I'm reading Joe Duffy's post about Volatile reads and writes, and timeliness, and i'm trying to understand something about the last code sample in the post:
while (Interlocked.CompareExchange(ref m_state, 1, 0) != 0) ;
m_state = 0;
while (Interlocked.CompareExchange(ref m_state, 1, 0) != 0) ;
m_state = 0;
…
When the second CMPXCHG operation is executed, does it use a memory barrier to ensure that the value of m_state is indeed the latest value written to it? Or will it just use some value that is already stored in the processor's cache? (assuming m_state isn't declared as volatile).
If I understand correctly, if CMPXCHG won't use a memory barrier, then the whole lock acquisition procedure won't be fair since it's highly likely that the thread that was the first to acquire the lock, will be the one that will acquire all of following locks. Did I understand correctly, or am I missing out on something here?
Edit: The main question is actually whether calling to CompareExchange will cause a memory barrier before attempting to read m_state's value. So whether assigning 0 will be visible to all of the threads when they try to call CompareExchange again.
Any x86 instruction that has lock prefix has full memory barrier. As shown Abel's answer, Interlocked* APIs and CompareExchanges use lock-prefixed instruction such as lock cmpxchg
. So, it implies memory fence.
Yes, Interlocked.CompareExchange uses a memory barrier.

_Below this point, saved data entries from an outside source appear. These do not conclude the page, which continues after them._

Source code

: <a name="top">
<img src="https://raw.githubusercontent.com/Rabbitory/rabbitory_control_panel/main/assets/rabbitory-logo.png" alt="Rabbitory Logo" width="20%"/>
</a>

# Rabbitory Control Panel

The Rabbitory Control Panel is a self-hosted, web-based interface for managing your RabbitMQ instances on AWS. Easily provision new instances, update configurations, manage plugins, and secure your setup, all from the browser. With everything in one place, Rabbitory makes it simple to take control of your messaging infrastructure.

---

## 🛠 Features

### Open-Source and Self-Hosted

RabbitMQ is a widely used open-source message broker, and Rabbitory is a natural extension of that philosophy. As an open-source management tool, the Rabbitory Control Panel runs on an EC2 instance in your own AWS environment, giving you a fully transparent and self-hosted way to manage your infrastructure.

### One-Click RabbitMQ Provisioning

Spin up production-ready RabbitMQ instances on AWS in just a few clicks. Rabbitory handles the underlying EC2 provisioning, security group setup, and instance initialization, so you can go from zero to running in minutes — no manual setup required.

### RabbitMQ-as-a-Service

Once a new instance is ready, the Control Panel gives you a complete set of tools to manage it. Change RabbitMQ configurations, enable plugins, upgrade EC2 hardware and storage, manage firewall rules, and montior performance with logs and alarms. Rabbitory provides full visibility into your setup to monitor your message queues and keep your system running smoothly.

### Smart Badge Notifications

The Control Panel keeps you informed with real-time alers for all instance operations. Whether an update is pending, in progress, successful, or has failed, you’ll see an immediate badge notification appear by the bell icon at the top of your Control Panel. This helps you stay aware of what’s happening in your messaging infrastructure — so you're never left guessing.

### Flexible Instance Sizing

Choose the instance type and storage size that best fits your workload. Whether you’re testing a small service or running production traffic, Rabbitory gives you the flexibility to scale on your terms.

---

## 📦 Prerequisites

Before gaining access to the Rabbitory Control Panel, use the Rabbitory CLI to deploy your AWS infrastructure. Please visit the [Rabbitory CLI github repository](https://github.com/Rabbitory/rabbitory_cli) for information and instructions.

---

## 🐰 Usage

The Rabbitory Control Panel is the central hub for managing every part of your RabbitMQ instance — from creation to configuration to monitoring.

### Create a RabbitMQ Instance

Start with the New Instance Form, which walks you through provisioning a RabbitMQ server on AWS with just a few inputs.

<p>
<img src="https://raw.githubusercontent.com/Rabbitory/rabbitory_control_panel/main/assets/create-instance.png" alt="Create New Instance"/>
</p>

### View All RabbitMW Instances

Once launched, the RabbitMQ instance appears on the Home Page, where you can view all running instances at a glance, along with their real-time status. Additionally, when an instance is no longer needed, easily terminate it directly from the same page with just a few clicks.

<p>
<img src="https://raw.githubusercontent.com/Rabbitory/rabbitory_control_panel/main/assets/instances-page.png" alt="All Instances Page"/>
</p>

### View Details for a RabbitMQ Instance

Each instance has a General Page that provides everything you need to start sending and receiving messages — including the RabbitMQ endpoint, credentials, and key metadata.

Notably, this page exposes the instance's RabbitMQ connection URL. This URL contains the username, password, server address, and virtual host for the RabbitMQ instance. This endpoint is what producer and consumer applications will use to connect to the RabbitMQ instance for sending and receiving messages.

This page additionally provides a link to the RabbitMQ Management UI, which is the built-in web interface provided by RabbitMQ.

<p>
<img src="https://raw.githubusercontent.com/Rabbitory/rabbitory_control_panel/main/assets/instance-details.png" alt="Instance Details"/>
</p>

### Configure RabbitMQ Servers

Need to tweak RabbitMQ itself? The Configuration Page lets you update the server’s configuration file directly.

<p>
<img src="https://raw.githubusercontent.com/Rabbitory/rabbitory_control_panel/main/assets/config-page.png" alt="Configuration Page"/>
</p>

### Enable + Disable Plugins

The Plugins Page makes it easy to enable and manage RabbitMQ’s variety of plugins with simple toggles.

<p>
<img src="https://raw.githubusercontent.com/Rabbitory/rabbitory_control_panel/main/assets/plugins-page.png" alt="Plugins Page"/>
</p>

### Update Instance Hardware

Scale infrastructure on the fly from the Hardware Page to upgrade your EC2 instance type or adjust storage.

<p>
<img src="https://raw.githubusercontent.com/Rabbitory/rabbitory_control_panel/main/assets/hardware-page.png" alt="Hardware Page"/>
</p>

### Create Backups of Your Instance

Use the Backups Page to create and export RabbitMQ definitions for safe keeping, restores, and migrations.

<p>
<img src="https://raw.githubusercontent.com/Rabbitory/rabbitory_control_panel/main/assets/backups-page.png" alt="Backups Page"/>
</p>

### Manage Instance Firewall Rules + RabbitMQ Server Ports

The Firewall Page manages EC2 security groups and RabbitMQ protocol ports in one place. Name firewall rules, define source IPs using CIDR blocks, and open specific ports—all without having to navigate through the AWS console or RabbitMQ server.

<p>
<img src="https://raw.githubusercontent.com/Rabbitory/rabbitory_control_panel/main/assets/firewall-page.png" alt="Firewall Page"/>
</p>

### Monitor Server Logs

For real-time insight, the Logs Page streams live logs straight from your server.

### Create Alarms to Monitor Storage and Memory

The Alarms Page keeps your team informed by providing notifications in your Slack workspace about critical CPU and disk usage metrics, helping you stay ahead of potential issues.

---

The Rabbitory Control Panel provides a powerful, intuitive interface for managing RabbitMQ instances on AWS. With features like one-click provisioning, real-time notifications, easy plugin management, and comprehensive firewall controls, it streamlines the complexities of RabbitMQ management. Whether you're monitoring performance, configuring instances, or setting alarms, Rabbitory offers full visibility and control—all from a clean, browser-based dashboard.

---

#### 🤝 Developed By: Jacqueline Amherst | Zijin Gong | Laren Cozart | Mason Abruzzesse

Why? Because x86 processors did so. From Intel's Volume 3A: System Programming Guide Part 1, Section 7.1.2.2:
For the P6 family processors, locked operations serialize all outstanding load and store operations (that is, wait for them to complete). This rule is also true for the Pentium 4 and Intel Xeon processors, with one exception. Load operations that reference weakly ordered memory types (such as the WC memory type) may not be serialized.
volatile
has nothing to do with this discussion. This is about atomic operations; to support atomic operations in CPU, x86 guarantees all previous loads and stores to be completed.